Exercise details ▸
Copy each entry exactly, leaving nothing out.

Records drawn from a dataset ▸
▼▼▼
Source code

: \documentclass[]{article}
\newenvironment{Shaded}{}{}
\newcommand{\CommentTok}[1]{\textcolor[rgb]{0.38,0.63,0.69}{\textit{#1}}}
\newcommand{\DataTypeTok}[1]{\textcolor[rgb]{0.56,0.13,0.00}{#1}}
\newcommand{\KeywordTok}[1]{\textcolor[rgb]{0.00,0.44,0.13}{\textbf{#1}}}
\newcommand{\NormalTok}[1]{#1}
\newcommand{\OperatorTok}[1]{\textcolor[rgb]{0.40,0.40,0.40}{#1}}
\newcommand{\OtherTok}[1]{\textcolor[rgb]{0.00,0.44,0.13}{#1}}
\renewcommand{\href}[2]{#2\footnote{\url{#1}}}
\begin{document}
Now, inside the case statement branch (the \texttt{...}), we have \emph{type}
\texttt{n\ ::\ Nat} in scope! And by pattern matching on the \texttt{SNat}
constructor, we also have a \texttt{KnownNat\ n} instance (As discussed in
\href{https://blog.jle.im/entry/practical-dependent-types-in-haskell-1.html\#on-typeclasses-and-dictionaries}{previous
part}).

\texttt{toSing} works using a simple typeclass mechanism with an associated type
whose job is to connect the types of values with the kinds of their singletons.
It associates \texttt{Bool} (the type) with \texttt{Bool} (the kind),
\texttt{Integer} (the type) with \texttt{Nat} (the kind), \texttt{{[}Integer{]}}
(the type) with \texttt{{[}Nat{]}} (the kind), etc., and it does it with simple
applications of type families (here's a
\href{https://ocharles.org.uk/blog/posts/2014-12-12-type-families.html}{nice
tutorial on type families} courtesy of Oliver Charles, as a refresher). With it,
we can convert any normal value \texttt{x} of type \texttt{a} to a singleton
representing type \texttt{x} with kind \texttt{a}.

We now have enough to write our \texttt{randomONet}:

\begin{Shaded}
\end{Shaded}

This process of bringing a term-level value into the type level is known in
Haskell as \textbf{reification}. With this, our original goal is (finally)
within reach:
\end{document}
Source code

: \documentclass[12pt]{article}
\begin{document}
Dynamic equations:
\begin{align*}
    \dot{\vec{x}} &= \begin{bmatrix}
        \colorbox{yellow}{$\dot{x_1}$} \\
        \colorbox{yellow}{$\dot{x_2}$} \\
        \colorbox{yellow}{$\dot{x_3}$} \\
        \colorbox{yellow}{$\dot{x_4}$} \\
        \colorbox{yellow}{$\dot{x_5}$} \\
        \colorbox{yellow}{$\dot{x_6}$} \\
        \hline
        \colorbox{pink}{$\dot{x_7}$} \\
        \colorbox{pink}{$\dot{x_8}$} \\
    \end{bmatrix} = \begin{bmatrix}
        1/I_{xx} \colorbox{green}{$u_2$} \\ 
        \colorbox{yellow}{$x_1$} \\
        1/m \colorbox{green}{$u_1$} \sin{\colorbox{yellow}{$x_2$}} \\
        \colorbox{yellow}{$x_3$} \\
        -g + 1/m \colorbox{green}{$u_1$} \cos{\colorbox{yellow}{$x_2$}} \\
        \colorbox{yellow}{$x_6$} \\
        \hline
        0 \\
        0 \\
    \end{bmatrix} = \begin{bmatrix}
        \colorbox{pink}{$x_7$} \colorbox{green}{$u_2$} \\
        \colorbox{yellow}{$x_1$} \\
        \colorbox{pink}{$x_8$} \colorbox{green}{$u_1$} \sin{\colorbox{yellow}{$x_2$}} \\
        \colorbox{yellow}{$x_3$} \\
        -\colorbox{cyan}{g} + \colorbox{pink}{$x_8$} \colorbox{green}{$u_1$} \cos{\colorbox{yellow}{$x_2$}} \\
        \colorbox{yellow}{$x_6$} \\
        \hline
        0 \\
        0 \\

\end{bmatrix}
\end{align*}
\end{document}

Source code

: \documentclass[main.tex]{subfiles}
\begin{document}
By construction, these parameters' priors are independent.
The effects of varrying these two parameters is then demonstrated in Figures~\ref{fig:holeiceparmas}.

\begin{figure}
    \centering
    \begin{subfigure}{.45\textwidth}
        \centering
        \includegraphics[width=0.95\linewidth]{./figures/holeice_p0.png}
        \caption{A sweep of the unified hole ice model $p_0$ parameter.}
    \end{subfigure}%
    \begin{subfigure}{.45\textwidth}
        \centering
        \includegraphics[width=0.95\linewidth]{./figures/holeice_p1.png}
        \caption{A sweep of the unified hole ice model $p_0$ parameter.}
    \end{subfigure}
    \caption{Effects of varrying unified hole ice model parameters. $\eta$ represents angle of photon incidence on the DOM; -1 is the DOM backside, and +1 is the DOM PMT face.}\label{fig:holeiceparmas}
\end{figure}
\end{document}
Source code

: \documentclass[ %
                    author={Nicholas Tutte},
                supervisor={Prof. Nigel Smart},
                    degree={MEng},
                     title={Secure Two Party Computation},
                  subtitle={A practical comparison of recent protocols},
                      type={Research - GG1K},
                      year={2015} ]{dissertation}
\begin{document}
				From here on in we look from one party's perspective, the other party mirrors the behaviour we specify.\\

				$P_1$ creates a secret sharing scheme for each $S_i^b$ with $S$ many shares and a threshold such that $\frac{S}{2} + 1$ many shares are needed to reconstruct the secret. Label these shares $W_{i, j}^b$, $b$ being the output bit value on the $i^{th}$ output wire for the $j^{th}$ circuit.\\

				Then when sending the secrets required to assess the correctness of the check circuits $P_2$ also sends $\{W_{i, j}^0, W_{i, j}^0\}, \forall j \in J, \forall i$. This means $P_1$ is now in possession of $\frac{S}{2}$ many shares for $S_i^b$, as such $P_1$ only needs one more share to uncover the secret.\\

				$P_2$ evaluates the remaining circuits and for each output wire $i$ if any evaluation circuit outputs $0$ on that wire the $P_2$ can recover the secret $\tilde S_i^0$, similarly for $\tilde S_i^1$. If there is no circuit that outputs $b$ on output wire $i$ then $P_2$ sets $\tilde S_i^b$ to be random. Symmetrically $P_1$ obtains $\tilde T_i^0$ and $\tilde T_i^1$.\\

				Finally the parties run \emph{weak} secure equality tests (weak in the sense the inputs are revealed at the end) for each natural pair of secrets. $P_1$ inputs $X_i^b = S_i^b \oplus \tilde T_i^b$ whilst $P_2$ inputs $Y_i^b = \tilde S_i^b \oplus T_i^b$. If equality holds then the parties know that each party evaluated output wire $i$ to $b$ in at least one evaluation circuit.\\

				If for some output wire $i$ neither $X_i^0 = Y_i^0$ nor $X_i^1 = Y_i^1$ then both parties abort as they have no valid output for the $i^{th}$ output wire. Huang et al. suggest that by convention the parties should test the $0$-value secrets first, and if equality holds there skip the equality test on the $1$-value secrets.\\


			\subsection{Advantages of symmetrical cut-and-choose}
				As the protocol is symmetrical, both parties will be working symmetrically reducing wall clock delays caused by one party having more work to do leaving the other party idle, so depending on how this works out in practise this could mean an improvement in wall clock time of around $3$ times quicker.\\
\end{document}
▲▲▲
Written answer ▸
Source code

: \documentclass[]{article}
\newenvironment{Shaded}{}{}
\newcommand{\CommentTok}[1]{\textcolor[rgb]{0.38,0.63,0.69}{\textit{#1}}}
\newcommand{\DataTypeTok}[1]{\textcolor[rgb]{0.56,0.13,0.00}{#1}}
\newcommand{\KeywordTok}[1]{\textcolor[rgb]{0.00,0.44,0.13}{\textbf{#1}}}
\newcommand{\NormalTok}[1]{#1}
\newcommand{\OperatorTok}[1]{\textcolor[rgb]{0.40,0.40,0.40}{#1}}
\newcommand{\OtherTok}[1]{\textcolor[rgb]{0.00,0.44,0.13}{#1}}
\renewcommand{\href}[2]{#2\footnote{\url{#1}}}
\begin{document}
Now, inside the case statement branch (the \texttt{...}), we have \emph{type}
\texttt{n\ ::\ Nat} in scope! And by pattern matching on the \texttt{SNat}
constructor, we also have a \texttt{KnownNat\ n} instance (As discussed in
\href{https://blog.jle.im/entry/practical-dependent-types-in-haskell-1.html\#on-typeclasses-and-dictionaries}{previous
part}).

\texttt{toSing} works using a simple typeclass mechanism with an associated type
whose job is to connect the types of values with the kinds of their singletons.
It associates \texttt{Bool} (the type) with \texttt{Bool} (the kind),
\texttt{Integer} (the type) with \texttt{Nat} (the kind), \texttt{{[}Integer{]}}
(the type) with \texttt{{[}Nat{]}} (the kind), etc., and it does it with simple
applications of type families (here's a
\href{https://ocharles.org.uk/blog/posts/2014-12-12-type-families.html}{nice
tutorial on type families} courtesy of Oliver Charles, as a refresher). With it,
we can convert any normal value \texttt{x} of type \texttt{a} to a singleton
representing type \texttt{x} with kind \texttt{a}.

We now have enough to write our \texttt{randomONet}:

\begin{Shaded}
\end{Shaded}

This process of bringing a term-level value into the type level is known in
Haskell as \textbf{reification}. With this, our original goal is (finally)
within reach:
\end{document}
Source code

: \documentclass[12pt]{article}
\begin{document}
Dynamic equations:
\begin{align*}
    \dot{\vec{x}} &= \begin{bmatrix}
        \colorbox{yellow}{$\dot{x_1}$} \\
        \colorbox{yellow}{$\dot{x_2}$} \\
        \colorbox{yellow}{$\dot{x_3}$} \\
        \colorbox{yellow}{$\dot{x_4}$} \\
        \colorbox{yellow}{$\dot{x_5}$} \\
        \colorbox{yellow}{$\dot{x_6}$} \\
        \hline
        \colorbox{pink}{$\dot{x_7}$} \\
        \colorbox{pink}{$\dot{x_8}$} \\
    \end{bmatrix} = \begin{bmatrix}
        1/I_{xx} \colorbox{green}{$u_2$} \\ 
        \colorbox{yellow}{$x_1$} \\
        1/m \colorbox{green}{$u_1$} \sin{\colorbox{yellow}{$x_2$}} \\
        \colorbox{yellow}{$x_3$} \\
        -g + 1/m \colorbox{green}{$u_1$} \cos{\colorbox{yellow}{$x_2$}} \\
        \colorbox{yellow}{$x_6$} \\
        \hline
        0 \\
        0 \\
    \end{bmatrix} = \begin{bmatrix}
        \colorbox{pink}{$x_7$} \colorbox{green}{$u_2$} \\
        \colorbox{yellow}{$x_1$} \\
        \colorbox{pink}{$x_8$} \colorbox{green}{$u_1$} \sin{\colorbox{yellow}{$x_2$}} \\
        \colorbox{yellow}{$x_3$} \\
        -\colorbox{cyan}{g} + \colorbox{pink}{$x_8$} \colorbox{green}{$u_1$} \cos{\colorbox{yellow}{$x_2$}} \\
        \colorbox{yellow}{$x_6$} \\
        \hline
        0 \\
        0 \\

\end{bmatrix}
\end{align*}
\end{document}

Source code

: \documentclass[main.tex]{subfiles}
\begin{document}
By construction, these parameters' priors are independent.
The effects of varrying these two parameters is then demonstrated in Figures~\ref{fig:holeiceparmas}.

\begin{figure}
    \centering
    \begin{subfigure}{.45\textwidth}
        \centering
        \includegraphics[width=0.95\linewidth]{./figures/holeice_p0.png}
        \caption{A sweep of the unified hole ice model $p_0$ parameter.}
    \end{subfigure}%
    \begin{subfigure}{.45\textwidth}
        \centering
        \includegraphics[width=0.95\linewidth]{./figures/holeice_p1.png}
        \caption{A sweep of the unified hole ice model $p_0$ parameter.}
    \end{subfigure}
    \caption{Effects of varrying unified hole ice model parameters. $\eta$ represents angle of photon incidence on the DOM; -1 is the DOM backside, and +1 is the DOM PMT face.}\label{fig:holeiceparmas}
\end{figure}
\end{document}
Source code

: \documentclass[ %
                    author={Nicholas Tutte},
                supervisor={Prof. Nigel Smart},
                    degree={MEng},
                     title={Secure Two Party Computation},
                  subtitle={A practical comparison of recent protocols},
                      type={Research - GG1K},
                      year={2015} ]{dissertation}
\begin{document}
				From here on in we look from one party's perspective, the other party mirrors the behaviour we specify.\\

				$P_1$ creates a secret sharing scheme for each $S_i^b$ with $S$ many shares and a threshold such that $\frac{S}{2} + 1$ many shares are needed to reconstruct the secret. Label these shares $W_{i, j}^b$, $b$ being the output bit value on the $i^{th}$ output wire for the $j^{th}$ circuit.\\

				Then when sending the secrets required to assess the correctness of the check circuits $P_2$ also sends $\{W_{i, j}^0, W_{i, j}^0\}, \forall j \in J, \forall i$. This means $P_1$ is now in possession of $\frac{S}{2}$ many shares for $S_i^b$, as such $P_1$ only needs one more share to uncover the secret.\\

				$P_2$ evaluates the remaining circuits and for each output wire $i$ if any evaluation circuit outputs $0$ on that wire the $P_2$ can recover the secret $\tilde S_i^0$, similarly for $\tilde S_i^1$. If there is no circuit that outputs $b$ on output wire $i$ then $P_2$ sets $\tilde S_i^b$ to be random. Symmetrically $P_1$ obtains $\tilde T_i^0$ and $\tilde T_i^1$.\\

				Finally the parties run \emph{weak} secure equality tests (weak in the sense the inputs are revealed at the end) for each natural pair of secrets. $P_1$ inputs $X_i^b = S_i^b \oplus \tilde T_i^b$ whilst $P_2$ inputs $Y_i^b = \tilde S_i^b \oplus T_i^b$. If equality holds then the parties know that each party evaluated output wire $i$ to $b$ in at least one evaluation circuit.\\

				If for some output wire $i$ neither $X_i^0 = Y_i^0$ nor $X_i^1 = Y_i^1$ then both parties abort as they have no valid output for the $i^{th}$ output wire. Huang et al. suggest that by convention the parties should test the $0$-value secrets first, and if equality holds there skip the equality test on the $1$-value secrets.\\


			\subsection{Advantages of symmetrical cut-and-choose}
				As the protocol is symmetrical, both parties will be working symmetrically reducing wall clock delays caused by one party having more work to do leaving the other party idle, so depending on how this works out in practise this could mean an improvement in wall clock time of around $3$ times quicker.\\
\end{document}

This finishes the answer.